**REQUIRED ACTION**
Filter by the string "DaviBewzenko": return the lines of the material that contain it.

**EXTRACTED RECORDS**

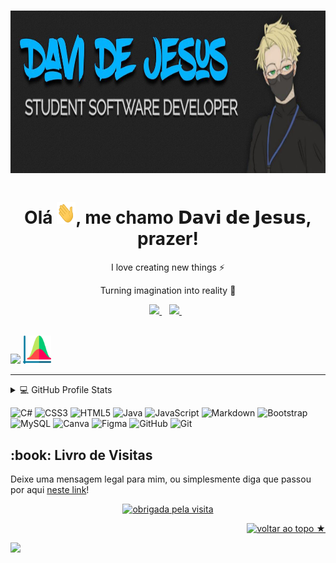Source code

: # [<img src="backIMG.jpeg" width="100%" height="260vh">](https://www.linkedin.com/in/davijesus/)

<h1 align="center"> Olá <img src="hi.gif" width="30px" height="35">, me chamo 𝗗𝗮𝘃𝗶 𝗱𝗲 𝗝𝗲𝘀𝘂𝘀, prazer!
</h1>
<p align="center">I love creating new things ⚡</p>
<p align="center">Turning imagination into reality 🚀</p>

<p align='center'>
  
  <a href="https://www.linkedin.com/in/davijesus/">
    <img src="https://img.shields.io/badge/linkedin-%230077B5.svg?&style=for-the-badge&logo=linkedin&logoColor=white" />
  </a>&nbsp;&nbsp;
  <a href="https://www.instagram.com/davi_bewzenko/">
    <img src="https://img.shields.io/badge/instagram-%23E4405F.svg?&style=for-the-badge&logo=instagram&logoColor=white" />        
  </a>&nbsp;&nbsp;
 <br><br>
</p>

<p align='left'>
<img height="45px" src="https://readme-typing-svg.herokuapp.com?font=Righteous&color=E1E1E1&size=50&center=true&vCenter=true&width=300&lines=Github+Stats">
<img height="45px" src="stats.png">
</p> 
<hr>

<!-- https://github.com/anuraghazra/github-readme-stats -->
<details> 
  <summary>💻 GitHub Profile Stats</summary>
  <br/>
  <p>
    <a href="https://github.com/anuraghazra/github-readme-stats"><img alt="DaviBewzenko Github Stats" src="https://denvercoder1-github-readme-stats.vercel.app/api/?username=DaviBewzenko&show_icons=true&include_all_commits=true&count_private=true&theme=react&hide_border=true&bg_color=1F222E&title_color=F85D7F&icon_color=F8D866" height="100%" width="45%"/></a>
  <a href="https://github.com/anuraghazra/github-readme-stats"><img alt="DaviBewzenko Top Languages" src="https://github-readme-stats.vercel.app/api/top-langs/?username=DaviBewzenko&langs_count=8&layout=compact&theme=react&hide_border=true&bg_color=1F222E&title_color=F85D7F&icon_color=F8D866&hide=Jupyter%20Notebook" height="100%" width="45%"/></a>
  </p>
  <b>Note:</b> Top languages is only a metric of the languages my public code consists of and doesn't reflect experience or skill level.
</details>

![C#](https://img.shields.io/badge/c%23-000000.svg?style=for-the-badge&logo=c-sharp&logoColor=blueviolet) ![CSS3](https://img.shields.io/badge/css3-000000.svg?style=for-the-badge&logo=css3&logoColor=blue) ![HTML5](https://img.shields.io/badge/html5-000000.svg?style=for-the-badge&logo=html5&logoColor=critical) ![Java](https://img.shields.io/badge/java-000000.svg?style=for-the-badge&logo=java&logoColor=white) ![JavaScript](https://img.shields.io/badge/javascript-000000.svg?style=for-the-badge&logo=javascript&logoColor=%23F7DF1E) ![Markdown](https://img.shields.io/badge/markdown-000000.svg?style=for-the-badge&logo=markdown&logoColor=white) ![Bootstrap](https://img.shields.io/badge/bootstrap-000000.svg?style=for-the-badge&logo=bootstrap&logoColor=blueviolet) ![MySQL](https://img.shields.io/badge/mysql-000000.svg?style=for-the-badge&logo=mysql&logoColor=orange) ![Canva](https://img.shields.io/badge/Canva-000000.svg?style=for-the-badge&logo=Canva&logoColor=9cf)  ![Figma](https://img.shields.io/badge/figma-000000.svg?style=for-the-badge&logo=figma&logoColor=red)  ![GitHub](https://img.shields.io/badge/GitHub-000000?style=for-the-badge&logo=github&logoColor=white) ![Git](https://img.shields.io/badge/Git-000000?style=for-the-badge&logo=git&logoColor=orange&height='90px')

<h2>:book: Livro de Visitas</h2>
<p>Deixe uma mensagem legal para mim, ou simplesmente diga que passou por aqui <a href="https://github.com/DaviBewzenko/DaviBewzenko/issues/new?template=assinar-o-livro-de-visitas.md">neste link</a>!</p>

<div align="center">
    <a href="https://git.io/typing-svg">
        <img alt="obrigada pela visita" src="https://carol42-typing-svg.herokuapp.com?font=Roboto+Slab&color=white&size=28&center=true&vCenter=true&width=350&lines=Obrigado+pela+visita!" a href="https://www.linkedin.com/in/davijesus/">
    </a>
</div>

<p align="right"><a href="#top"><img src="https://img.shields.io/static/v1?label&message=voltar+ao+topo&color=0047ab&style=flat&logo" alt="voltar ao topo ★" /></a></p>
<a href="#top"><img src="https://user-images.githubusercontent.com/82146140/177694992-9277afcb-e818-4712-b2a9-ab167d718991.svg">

**ANSWER BELOW**
    <a href="https://github.com/anuraghazra/github-readme-stats"><img alt="DaviBewzenko Github Stats" src="https://denvercoder1-github-readme-stats.vercel.app/api/?username=DaviBewzenko&show_icons=true&include_all_commits=true&count_private=true&theme=react&hide_border=true&bg_color=1F222E&title_color=F85D7F&icon_color=F8D866" height="100%" width="45%"/></a>
  <a href="https://github.com/anuraghazra/github-readme-stats"><img alt="DaviBewzenko Top Languages" src="https://github-readme-stats.vercel.app/api/top-langs/?username=DaviBewzenko&langs_count=8&layout=compact&theme=react&hide_border=true&bg_color=1F222E&title_color=F85D7F&icon_color=F8D866&hide=Jupyter%20Notebook" height="100%" width="45%"/></a>
<p>Deixe uma mensagem legal para mim, ou simplesmente diga que passou por aqui <a href="https://github.com/DaviBewzenko/DaviBewzenko/issues/new?template=assinar-o-livro-de-visitas.md">neste link</a>!</p>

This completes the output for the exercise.